• [YOUR ASSIGNMENT]
The answer must be every line below that holds the word "Apollon".

----- RECORD EXTRACTS -----

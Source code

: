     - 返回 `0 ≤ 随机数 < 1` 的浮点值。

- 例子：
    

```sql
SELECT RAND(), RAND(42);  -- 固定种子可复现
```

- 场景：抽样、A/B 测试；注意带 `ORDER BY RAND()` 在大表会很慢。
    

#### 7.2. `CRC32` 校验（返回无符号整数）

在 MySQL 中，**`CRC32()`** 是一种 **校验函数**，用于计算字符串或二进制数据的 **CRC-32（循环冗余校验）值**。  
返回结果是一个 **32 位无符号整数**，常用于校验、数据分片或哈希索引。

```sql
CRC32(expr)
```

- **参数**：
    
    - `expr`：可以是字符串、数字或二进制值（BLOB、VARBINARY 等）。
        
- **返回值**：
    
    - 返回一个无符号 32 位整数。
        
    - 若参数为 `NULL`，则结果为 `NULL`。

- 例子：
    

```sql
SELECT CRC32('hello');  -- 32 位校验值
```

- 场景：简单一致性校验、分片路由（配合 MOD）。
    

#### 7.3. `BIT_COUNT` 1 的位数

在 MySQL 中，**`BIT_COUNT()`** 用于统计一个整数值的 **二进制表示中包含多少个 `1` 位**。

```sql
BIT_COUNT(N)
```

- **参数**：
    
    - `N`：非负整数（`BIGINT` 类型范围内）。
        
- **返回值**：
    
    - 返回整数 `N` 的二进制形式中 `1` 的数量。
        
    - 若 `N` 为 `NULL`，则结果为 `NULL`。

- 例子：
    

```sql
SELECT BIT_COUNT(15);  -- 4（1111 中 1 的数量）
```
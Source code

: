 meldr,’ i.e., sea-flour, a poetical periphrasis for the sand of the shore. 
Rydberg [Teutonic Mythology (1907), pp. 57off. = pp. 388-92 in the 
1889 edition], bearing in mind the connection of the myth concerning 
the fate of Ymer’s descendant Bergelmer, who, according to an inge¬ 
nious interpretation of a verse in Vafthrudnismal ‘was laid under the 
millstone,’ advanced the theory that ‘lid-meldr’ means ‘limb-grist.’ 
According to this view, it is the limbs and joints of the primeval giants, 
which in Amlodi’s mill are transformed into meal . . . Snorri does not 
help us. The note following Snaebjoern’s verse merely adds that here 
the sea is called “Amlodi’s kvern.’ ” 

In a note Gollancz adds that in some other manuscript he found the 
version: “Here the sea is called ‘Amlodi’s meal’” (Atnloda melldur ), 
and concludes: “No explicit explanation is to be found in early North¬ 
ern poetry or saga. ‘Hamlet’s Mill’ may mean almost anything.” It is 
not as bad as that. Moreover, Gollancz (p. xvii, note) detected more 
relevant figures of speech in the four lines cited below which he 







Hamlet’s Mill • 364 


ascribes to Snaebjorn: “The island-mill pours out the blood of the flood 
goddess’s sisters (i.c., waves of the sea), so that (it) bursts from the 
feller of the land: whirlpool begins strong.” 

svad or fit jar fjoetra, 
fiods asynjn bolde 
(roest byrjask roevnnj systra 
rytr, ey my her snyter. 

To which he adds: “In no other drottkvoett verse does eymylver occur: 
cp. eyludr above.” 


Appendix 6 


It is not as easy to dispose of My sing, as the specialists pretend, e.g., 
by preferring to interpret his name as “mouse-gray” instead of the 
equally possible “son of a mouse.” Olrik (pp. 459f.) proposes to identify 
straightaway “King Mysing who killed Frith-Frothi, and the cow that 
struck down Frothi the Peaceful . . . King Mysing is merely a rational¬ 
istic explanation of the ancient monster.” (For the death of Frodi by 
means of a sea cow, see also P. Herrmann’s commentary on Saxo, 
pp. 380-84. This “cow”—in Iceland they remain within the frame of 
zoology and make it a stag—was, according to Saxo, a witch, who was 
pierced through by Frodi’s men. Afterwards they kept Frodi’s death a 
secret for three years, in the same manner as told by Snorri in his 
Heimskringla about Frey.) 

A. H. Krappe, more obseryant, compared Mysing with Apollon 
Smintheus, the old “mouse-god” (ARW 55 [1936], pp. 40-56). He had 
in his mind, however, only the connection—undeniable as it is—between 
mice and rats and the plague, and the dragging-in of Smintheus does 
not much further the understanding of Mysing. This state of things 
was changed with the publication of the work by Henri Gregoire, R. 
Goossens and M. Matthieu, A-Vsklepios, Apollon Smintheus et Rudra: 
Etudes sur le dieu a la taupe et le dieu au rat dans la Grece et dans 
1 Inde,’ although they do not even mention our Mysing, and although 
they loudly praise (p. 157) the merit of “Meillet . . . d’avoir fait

-----
----- RECORD EXTRACTS -----

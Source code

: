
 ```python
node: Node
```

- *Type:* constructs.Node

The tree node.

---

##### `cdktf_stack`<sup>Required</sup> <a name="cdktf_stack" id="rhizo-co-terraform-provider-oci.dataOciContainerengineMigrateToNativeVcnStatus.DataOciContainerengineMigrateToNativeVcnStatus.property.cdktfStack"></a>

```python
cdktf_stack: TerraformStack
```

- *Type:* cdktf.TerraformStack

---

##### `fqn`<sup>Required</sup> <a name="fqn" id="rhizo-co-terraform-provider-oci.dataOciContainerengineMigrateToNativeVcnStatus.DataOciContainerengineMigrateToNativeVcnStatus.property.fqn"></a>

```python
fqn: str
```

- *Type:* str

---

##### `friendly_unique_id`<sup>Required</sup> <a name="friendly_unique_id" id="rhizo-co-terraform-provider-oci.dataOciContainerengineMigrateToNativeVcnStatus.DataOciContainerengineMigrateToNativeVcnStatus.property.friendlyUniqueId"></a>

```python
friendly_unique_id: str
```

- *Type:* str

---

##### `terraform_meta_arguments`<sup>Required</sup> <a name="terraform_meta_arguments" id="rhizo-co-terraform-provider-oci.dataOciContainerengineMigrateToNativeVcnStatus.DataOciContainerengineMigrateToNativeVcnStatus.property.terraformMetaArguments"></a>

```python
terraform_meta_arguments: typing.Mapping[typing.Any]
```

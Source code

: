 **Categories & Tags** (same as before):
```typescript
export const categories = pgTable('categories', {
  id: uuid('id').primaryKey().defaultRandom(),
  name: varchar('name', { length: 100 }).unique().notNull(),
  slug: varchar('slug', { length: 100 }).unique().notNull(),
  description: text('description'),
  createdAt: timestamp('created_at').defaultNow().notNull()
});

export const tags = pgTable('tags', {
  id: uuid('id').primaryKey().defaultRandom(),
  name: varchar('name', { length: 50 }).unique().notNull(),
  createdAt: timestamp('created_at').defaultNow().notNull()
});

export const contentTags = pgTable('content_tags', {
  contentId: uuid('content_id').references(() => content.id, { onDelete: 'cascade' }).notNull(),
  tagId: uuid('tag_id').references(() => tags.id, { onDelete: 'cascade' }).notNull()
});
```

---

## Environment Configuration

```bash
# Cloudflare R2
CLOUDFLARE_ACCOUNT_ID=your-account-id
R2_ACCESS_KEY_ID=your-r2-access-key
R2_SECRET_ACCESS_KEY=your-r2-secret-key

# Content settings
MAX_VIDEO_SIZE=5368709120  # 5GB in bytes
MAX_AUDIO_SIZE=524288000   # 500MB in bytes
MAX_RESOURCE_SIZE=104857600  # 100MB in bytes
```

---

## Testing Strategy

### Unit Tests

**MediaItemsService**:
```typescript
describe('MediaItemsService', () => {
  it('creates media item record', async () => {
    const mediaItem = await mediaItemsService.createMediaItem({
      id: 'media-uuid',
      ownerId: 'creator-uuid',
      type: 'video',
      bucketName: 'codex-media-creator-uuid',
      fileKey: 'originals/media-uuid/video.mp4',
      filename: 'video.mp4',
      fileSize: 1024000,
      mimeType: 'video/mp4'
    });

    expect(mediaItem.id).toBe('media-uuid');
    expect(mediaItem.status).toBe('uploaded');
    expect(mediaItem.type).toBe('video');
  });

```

-----

• [SOLVED EXERCISE]
A. H. Krappe, more obseryant, compared Mysing with Apollon 
Goossens and M. Matthieu, A-Vsklepios, Apollon Smintheus et Rudra: 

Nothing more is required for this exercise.